ValueError: Unknown data format for file data/stories.md

I am getting an error when I try to train rasa NLU with rasa-master branch using following command.

rasa train nlu -c config.yml -o models --verbose

My data/nlu.md file content is given below:

intent:greet

  • hey
  • hello there
  • hi
  • good morning
  • good evening
  • hey there
  • let’s go
  • hey dude
  • goodmorning
  • goodevening
  • good afternoon
  • Hi
  • Hello

My data/stories.md file content is given below:

greet

  • greet
    • utter_greet

Error log:

2019-04-20 07:20:16 INFO rasa.nlu.utils.spacy_utils - Trying to load spacy model with name ‘en’ 2019-04-20 07:20:32 INFO rasa.nlu.components - Added ‘SpacyNLP’ to component cache. Key ‘SpacyNLP-en’. 2019-04-20 07:20:32 INFO rasa.nlu.training_data.loading - Training data format of data/nlu.md is md 2019-04-20 07:20:32 INFO rasa.nlu.training_data.training_data - Training data stats: - intent examples: 13 (1 distinct intents) - Found intents: ‘greet’ - entity examples: 0 (0 distinct entities) - found entities:

Traceback (most recent call last): File “/home/ubuntu/virtual_env/bin/rasa”, line 11, in load_entry_point(‘rasa’, ‘console_scripts’, ‘rasa’)() File “/home/ubuntu/projects/rasa/rasa/main.py”, line 64, in main cmdline_arguments.func(cmdline_arguments) File “/home/ubuntu/projects/rasa/rasa/cli/train.py”, line 164, in train_nlu return train_nlu(config, nlu_data, output, train_path) File “/home/ubuntu/projects/rasa/rasa/train.py”, line 174, in train_nlu config, nlu_data, _train_path, project="", fixed_model_name=“nlu” File “/home/ubuntu/projects/rasa/rasa/nlu/train.py”, line 159, in train training_data = load_data(data, nlu_config.language) File “/home/ubuntu/projects/rasa/rasa/nlu/training_data/loading.py”, line 55, in load_data data_sets = [_load(f, language) for f in files] File “/home/ubuntu/projects/rasa/rasa/nlu/training_data/loading.py”, line 55, in data_sets = [_load(f, language) for f in files] File “/home/ubuntu/projects/rasa/rasa/nlu/training_data/loading.py”, line 114, in _load raise ValueError(“Unknown data format for file {}”.format(filename)) ValueError: Unknown data format for file data/stories.md

Thansk you

Hey there @anoopmohan! We’re still working out the kinks in the new CLI, and this is one we’re already aware of. If you’re trying to train a full Core/NLU model (my guess is yes because you provided stories too), you should do it with rasa train as this will train both core and nlu. I believe for this the default path of -d data should be fine, so you don’t have to pass an argument. If you specifically only want to train an nlu model, then use rasa train nlu, but add the path to your specific nlu file, so -d data/nlu.md.

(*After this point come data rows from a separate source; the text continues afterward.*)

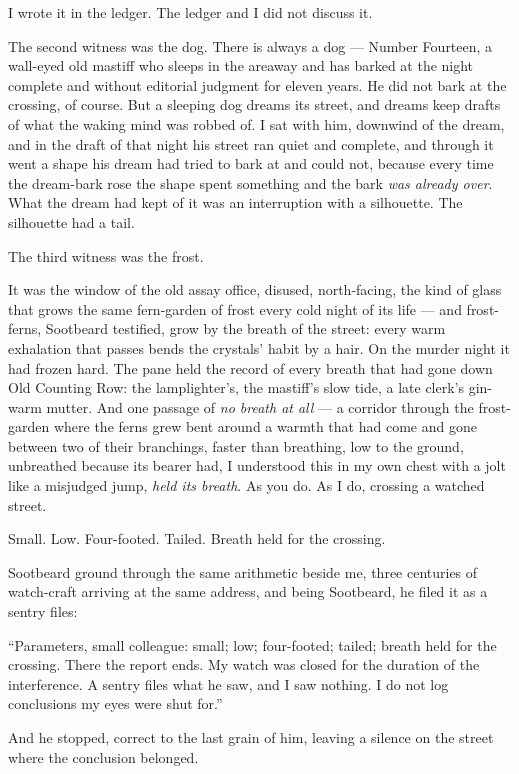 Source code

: I wrote it in the ledger. The ledger and I did not discuss it.

The second witness was the dog. There is always a dog --- Number Fourteen, a wall-eyed old mastiff who sleeps in the areaway and has barked at the night complete and without editorial judgment for eleven years. He did not bark at the crossing, of course. But a sleeping dog dreams its street, and dreams keep drafts of what the waking mind was robbed of. I sat with him, downwind of the dream, and in the draft of that night his street ran quiet and complete, and through it went a shape his dream had tried to bark at and could not, because every time the dream-bark rose the shape spent something and the bark \emph{was already over}. What the dream had kept of it was an interruption with a silhouette. The silhouette had a tail.

The third witness was the frost.

It was the window of the old assay office, disused, north-facing, the kind of glass that grows the same fern-garden of frost every cold night of its life --- and frost-ferns, Sootbeard testified, grow by the breath of the street: every warm exhalation that passes bends the crystals' habit by a hair. On the murder night it had frozen hard. The pane held the record of every breath that had gone down Old Counting Row: the lamplighter's, the mastiff's slow tide, a late clerk's gin-warm mutter. And one passage of \emph{no breath at all} --- a corridor through the frost-garden where the ferns grew bent around a warmth that had come and gone between two of their branchings, faster than breathing, low to the ground, unbreathed because its bearer had, I understood this in my own chest with a jolt like a misjudged jump, \emph{held its breath}. As you do. As I do, crossing a watched street.

Small. Low. Four-footed. Tailed. Breath held for the crossing.

Sootbeard ground through the same arithmetic beside me, three centuries of watch-craft arriving at the same address, and being Sootbeard, he filed it as a sentry files:

``Parameters, small colleague: small; low; four-footed; tailed; breath held for the crossing. There the report ends. My watch was closed for the duration of the interference. A sentry files what he saw, and I saw nothing. I do not log conclusions my eyes were shut for.''

And he stopped, correct to the last grain of him, leaving a silence on the street where the conclusion belonged.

Thank you very much @erohmensing for the quick response. So, just to get more clarity on this, I have my nlu.md and stories.md files stored in data directory. So, if I need to train both nlu and core, believe I should use the following command.

rasa train -c config.yml -o models --verbos

Please correct me, if I am wrong. Thank you,

Yep that should work I believe! And those config and outfile locations are default, so rasa train --verbose should do it. Keep in mind both your nlu config and your policies should be in the config.yml with the new setup.

Great! Thank you for your support @erohmensing

Thank you @erohmensing for your help. Yes, that works with out any issues.

1 Like